Problem details:
From the records below, please repeat exactly the line that has "an even number", the line that has "The owner reports", and every line between them, and nothing else.

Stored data

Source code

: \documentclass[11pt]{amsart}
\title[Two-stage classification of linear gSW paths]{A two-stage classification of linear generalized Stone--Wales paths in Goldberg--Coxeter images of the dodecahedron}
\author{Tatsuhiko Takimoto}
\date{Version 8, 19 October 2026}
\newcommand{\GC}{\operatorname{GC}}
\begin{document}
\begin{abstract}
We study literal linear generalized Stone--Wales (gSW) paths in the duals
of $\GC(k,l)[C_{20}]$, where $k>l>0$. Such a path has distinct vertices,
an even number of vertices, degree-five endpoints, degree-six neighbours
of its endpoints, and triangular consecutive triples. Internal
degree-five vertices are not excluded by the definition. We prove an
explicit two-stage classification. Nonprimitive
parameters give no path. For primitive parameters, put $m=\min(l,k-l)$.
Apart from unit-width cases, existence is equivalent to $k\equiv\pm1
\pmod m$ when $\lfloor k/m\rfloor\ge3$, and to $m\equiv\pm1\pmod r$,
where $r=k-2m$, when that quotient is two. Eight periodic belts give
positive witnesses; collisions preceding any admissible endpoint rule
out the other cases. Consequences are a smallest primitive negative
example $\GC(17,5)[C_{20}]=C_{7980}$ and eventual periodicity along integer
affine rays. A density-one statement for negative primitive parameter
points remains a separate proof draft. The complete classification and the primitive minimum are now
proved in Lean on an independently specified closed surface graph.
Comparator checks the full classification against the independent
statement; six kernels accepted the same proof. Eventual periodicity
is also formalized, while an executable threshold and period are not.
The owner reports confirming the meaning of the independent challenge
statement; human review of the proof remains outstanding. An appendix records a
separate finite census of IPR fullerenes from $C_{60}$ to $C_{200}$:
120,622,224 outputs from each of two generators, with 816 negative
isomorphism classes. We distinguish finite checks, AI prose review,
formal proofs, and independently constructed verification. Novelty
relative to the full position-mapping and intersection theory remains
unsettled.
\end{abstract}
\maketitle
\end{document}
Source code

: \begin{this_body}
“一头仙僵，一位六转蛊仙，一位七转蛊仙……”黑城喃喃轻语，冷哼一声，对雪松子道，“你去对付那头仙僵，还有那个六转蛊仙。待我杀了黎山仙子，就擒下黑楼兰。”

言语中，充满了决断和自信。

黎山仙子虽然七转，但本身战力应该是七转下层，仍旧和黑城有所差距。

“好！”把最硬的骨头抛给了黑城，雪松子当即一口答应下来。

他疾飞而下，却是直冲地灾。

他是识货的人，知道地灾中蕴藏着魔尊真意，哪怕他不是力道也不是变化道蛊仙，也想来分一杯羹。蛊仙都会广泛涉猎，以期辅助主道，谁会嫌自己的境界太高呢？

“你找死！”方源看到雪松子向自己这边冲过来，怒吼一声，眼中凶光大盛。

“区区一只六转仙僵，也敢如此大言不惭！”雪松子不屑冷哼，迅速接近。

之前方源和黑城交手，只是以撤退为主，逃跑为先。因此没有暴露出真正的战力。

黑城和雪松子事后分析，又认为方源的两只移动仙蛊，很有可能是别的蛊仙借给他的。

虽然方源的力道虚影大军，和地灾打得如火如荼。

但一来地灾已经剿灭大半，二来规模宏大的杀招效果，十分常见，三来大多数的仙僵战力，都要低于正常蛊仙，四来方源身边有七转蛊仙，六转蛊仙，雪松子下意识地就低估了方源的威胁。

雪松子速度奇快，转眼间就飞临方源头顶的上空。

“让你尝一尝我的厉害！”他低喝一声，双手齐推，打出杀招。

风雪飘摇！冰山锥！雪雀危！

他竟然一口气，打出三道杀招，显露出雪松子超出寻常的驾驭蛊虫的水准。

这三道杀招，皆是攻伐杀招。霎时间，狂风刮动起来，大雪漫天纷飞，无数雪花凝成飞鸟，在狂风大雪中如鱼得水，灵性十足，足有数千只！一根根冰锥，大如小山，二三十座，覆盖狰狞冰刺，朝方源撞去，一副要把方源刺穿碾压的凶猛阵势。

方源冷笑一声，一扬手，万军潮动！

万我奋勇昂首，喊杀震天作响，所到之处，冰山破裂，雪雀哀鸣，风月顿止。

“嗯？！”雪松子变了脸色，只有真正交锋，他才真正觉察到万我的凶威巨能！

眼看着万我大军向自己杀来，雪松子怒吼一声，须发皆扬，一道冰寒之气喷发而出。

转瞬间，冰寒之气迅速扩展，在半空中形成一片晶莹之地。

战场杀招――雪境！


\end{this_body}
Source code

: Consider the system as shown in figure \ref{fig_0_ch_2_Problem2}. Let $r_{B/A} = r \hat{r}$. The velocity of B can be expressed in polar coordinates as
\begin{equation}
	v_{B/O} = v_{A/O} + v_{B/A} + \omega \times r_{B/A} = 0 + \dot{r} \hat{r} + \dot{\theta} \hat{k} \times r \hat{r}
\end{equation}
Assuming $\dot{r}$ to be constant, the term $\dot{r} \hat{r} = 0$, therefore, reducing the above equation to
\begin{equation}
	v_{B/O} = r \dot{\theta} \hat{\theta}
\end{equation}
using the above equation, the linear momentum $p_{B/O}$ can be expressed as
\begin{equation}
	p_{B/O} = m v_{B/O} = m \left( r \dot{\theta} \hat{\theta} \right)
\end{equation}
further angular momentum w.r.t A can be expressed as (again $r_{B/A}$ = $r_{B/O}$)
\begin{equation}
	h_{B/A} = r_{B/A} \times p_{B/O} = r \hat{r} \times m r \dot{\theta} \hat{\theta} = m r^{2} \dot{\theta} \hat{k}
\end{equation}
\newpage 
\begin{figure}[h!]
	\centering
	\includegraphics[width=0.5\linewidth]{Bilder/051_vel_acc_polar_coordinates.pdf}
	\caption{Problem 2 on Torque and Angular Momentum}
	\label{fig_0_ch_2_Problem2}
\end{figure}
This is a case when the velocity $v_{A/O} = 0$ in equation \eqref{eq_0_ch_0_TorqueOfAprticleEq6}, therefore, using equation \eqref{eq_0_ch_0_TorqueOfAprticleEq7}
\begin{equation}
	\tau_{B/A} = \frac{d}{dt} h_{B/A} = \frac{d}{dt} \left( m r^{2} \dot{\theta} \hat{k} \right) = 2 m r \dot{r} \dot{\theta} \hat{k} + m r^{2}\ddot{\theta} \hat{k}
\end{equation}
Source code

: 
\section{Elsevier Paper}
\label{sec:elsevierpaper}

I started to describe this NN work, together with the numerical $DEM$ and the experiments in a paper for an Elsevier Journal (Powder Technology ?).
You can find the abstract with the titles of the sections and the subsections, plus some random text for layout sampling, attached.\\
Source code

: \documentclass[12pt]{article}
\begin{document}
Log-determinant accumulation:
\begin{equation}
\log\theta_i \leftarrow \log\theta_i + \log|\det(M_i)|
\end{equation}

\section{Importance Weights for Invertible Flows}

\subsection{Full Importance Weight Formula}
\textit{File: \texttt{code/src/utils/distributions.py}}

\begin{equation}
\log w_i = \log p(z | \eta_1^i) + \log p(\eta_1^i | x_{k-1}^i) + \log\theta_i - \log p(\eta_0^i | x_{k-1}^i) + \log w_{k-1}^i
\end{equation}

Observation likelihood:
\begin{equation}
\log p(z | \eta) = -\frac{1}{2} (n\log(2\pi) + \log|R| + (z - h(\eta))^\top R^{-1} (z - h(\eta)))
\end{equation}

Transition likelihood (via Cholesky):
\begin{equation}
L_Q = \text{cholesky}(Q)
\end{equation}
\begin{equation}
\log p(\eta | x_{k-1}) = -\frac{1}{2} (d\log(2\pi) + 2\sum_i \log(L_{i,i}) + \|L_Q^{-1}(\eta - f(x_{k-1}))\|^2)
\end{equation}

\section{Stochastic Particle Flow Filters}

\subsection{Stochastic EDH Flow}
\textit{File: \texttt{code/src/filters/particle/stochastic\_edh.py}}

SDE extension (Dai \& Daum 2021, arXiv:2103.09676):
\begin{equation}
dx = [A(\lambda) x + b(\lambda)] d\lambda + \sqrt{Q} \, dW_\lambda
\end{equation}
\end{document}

Response to this exercise:
an even number of vertices, degree-five endpoints, degree-six neighbours
of its endpoints, and triangular consecutive triples. Internal
degree-five vertices are not excluded by the definition. We prove an
explicit two-stage classification. Nonprimitive
parameters give no path. For primitive parameters, put $m=\min(l,k-l)$.
Apart from unit-width cases, existence is equivalent to $k\equiv\pm1
\pmod m$ when $\lfloor k/m\rfloor\ge3$, and to $m\equiv\pm1\pmod r$,
where $r=k-2m$, when that quotient is two. Eight periodic belts give
positive witnesses; collisions preceding any admissible endpoint rule
out the other cases. Consequences are a smallest primitive negative
example $\GC(17,5)[C_{20}]=C_{7980}$ and eventual periodicity along integer
affine rays. A density-one statement for negative primitive parameter
points remains a separate proof draft. The complete classification and the primitive minimum are now
proved in Lean on an independently specified closed surface graph.
Comparator checks the full classification against the independent
statement; six kernels accepted the same proof. Eventual periodicity
is also formalized, while an executable threshold and period are not.
The owner reports confirming the meaning of the independent challenge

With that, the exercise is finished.